Isaac Fletcher (November 22, 1784 – October 19, 1842) was an American lawyer and politician. He served as a U.S. Representative from Vermont and as Adjutant General of the Vermont Militia.

Biography
Fletcher was born in Dunstable, Massachusetts to Joseph Fletcher and Molly Cummings Fletcher. He pursued classical studies, and graduated with honors from Dartmouth College in Hanover, New Hampshire in 1808. He taught at the academy at Chesterfield, New Hampshire while in college, and after graduating he studied law with the firm of Prescott & Dunbar in Keene, New Hampshire.  He was admitted to the bar in Keene and in Newfane, Vermont in December 1811, and moved to Lyndon, Vermont to start a practice.  Among the prospective attorneys who studied under Fletcher were Thomas J. D. Fuller and Thomas Bartlett Jr.

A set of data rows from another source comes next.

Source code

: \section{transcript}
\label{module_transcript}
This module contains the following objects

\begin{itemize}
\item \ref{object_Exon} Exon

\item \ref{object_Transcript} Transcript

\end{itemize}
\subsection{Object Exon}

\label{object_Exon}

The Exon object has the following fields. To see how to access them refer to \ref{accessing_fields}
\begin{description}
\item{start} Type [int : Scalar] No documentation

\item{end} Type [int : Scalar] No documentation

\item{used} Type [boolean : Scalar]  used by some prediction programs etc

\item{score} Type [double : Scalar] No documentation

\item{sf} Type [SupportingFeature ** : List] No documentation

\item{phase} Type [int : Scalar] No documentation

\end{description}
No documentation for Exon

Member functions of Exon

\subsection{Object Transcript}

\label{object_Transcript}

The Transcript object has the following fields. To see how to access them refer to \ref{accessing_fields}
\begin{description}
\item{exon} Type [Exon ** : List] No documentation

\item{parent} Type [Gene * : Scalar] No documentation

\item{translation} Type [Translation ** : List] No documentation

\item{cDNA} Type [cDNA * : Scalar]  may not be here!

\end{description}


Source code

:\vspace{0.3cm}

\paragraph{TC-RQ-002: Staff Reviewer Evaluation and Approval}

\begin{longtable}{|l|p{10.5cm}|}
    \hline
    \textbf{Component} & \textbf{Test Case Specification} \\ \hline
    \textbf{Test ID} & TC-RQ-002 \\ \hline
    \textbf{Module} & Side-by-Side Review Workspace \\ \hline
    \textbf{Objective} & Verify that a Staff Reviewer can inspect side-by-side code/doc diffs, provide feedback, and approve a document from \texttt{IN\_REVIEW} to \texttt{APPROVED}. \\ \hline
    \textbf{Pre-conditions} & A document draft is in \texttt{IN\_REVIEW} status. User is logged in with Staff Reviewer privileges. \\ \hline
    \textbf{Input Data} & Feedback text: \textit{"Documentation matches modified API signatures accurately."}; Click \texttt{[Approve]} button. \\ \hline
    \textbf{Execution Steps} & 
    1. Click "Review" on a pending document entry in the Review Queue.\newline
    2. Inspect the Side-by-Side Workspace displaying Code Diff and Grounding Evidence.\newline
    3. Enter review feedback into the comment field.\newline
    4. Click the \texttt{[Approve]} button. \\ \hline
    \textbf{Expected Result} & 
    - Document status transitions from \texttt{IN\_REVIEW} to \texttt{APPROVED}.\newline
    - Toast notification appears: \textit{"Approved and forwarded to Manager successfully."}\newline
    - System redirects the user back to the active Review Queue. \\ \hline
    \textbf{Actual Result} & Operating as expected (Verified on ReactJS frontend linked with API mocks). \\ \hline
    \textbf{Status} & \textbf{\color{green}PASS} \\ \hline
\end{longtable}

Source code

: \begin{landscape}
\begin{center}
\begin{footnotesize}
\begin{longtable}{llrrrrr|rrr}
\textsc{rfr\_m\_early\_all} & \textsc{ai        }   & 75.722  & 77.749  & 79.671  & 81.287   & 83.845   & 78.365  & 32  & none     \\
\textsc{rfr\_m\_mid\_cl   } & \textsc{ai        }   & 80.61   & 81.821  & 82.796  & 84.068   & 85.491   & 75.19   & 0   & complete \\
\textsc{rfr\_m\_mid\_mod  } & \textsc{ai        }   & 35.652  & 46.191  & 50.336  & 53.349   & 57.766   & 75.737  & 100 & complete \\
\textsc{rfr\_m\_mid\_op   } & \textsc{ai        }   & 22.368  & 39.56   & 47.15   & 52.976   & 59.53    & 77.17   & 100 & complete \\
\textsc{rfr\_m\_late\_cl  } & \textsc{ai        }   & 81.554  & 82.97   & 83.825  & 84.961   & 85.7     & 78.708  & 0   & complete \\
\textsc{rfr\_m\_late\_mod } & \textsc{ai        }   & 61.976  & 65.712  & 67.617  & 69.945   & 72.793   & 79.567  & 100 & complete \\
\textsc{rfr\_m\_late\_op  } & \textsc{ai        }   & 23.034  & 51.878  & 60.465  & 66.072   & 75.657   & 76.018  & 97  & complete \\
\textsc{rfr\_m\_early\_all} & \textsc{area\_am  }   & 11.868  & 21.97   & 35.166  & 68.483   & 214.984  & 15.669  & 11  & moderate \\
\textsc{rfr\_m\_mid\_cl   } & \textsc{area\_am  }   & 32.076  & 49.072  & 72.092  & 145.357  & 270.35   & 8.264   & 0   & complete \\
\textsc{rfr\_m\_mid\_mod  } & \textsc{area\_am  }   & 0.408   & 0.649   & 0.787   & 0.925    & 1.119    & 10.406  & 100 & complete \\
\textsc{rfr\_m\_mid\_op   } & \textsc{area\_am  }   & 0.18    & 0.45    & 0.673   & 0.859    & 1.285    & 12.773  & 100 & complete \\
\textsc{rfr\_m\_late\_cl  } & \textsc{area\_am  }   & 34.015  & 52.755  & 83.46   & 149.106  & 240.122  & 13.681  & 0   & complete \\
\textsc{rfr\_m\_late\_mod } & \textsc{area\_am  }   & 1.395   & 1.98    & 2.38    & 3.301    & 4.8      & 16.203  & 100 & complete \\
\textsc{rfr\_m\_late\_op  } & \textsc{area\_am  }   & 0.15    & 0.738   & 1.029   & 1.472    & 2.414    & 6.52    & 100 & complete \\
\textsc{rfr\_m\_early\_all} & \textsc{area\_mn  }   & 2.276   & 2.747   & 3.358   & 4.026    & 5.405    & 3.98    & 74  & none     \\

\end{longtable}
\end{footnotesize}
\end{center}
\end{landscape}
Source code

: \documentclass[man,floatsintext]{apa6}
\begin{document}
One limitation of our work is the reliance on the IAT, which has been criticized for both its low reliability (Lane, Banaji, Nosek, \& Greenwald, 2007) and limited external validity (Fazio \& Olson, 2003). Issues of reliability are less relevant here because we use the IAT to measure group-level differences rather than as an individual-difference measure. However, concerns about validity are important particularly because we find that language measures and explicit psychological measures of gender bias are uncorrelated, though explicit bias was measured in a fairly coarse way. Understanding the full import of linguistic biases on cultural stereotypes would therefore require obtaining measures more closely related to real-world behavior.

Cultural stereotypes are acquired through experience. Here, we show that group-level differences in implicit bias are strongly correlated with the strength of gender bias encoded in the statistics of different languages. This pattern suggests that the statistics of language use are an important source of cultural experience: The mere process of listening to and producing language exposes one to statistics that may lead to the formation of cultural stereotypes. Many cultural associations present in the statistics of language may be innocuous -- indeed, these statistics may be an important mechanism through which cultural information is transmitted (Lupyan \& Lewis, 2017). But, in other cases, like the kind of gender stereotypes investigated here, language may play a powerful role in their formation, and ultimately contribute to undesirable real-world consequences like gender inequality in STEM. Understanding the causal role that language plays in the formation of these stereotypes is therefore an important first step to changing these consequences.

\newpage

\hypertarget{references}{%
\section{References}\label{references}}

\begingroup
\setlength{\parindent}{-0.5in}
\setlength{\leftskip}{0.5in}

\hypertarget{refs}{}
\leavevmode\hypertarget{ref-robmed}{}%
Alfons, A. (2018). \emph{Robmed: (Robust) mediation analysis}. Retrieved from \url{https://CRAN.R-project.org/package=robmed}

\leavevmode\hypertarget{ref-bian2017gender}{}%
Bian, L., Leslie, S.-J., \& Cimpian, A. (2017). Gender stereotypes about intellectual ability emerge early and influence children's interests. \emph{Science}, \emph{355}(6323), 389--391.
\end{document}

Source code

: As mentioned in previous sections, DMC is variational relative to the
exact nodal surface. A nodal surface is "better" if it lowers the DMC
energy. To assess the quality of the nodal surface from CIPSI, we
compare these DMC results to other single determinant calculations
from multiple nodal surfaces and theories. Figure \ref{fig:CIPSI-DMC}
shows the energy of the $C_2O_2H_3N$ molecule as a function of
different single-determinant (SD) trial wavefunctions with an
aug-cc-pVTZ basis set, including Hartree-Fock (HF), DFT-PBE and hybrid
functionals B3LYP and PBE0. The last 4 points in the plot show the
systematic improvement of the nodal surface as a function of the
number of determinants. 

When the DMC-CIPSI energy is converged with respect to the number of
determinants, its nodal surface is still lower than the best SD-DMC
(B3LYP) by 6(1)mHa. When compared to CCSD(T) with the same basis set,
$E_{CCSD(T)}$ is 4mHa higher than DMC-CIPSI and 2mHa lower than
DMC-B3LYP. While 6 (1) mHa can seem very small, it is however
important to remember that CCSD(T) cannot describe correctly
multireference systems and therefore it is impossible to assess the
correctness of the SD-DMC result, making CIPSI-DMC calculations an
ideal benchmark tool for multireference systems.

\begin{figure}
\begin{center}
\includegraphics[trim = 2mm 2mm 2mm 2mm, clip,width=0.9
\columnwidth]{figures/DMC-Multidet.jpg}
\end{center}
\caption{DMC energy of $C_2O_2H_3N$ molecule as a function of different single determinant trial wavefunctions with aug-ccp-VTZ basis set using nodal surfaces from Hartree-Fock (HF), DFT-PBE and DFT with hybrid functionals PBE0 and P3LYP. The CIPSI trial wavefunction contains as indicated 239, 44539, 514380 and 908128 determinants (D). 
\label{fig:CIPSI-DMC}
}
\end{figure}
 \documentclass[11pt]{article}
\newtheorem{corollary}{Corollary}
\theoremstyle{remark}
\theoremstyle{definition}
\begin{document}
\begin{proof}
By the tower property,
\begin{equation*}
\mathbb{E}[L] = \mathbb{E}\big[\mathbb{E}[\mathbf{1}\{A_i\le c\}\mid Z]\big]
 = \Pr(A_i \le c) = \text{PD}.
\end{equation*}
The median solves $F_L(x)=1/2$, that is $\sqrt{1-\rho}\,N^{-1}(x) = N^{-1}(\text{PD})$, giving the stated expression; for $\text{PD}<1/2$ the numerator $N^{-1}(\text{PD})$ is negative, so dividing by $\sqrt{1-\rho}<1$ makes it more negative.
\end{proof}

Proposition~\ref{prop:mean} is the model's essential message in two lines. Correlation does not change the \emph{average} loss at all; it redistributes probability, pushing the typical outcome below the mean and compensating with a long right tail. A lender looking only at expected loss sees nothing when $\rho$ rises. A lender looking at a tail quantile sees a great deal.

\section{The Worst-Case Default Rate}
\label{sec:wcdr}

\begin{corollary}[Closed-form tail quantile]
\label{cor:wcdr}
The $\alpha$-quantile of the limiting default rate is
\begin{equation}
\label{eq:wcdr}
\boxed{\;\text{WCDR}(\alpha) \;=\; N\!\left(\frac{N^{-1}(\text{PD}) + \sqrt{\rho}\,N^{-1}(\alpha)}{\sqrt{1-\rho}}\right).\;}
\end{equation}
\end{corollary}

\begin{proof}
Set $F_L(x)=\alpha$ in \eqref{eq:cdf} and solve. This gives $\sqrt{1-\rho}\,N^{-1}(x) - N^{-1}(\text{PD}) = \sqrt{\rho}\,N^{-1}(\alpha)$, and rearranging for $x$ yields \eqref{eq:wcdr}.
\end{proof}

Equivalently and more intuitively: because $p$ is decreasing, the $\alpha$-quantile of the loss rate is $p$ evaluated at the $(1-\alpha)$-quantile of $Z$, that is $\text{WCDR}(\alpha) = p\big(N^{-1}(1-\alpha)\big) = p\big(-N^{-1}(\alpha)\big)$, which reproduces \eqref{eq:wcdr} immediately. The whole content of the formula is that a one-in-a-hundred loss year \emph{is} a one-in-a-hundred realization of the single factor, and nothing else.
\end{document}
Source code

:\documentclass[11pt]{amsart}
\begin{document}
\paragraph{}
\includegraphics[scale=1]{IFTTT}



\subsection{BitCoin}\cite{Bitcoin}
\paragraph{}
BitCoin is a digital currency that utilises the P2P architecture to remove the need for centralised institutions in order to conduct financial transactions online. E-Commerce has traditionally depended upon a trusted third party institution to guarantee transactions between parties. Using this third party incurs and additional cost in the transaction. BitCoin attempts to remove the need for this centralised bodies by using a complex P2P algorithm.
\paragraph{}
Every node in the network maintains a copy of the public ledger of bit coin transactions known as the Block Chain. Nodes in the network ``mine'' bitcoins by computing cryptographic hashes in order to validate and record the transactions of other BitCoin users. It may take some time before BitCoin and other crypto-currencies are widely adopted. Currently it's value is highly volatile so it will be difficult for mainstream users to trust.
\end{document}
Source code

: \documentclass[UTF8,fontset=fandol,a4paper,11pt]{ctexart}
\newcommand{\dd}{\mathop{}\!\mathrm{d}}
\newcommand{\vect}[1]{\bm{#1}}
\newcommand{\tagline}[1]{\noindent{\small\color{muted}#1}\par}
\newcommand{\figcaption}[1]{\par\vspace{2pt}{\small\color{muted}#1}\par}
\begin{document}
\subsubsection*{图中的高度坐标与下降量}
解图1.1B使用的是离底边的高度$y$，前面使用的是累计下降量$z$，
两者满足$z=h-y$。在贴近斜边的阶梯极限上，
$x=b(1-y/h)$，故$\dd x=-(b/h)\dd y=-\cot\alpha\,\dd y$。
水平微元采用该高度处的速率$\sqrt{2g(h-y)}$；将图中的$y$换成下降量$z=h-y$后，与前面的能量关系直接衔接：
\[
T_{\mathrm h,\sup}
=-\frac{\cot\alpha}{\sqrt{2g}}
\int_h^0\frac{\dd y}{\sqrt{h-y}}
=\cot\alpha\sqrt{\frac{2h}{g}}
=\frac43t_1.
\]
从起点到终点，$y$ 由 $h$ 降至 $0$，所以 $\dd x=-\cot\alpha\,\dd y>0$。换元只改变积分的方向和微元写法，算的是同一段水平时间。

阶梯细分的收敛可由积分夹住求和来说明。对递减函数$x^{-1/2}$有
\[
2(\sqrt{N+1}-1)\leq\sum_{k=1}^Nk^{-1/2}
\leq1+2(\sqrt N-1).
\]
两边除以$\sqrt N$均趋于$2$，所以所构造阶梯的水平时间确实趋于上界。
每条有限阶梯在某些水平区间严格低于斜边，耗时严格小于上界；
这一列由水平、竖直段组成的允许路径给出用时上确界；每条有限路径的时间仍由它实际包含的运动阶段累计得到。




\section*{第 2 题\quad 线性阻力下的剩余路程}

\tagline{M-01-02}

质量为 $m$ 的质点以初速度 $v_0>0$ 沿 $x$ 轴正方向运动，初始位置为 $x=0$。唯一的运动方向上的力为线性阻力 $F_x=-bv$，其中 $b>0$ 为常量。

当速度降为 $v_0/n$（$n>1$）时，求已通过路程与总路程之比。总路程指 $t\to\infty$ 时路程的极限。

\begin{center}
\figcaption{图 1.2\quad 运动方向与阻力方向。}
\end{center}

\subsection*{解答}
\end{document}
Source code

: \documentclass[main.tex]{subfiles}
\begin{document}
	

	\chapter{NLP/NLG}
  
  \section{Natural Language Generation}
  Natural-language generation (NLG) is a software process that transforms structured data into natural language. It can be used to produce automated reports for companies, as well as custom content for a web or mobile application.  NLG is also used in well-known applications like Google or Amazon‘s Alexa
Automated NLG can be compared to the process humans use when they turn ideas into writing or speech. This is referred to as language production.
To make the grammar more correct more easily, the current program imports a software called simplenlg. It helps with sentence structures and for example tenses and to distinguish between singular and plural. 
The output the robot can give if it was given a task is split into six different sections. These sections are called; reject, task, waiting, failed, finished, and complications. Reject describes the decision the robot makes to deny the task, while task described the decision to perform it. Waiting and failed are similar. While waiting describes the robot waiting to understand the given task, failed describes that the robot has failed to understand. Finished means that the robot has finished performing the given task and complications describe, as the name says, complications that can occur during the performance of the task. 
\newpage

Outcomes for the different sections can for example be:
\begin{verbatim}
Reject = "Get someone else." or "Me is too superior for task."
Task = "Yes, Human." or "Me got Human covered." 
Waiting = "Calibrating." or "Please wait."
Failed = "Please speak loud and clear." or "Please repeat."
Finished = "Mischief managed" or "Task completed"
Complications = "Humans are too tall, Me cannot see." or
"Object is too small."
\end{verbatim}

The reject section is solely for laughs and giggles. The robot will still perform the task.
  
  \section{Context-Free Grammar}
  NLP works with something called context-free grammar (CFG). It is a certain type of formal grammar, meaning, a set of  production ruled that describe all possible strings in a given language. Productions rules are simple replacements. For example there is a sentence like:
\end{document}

He was a member of the Vermont House of Representatives for several terms between 1819 and 1825, and served as Speaker from 1824 to 1825. Fletcher was Caledonia County State's Attorney from 1820 until 1828, and a member of the state constitutional convention in 1822.  Fletcher received a master's degree from the University of Vermont in 1823.

He was military aide to Governor Richard Skinner, and served as Adjutant General of the State Militia from 1824 until 1833.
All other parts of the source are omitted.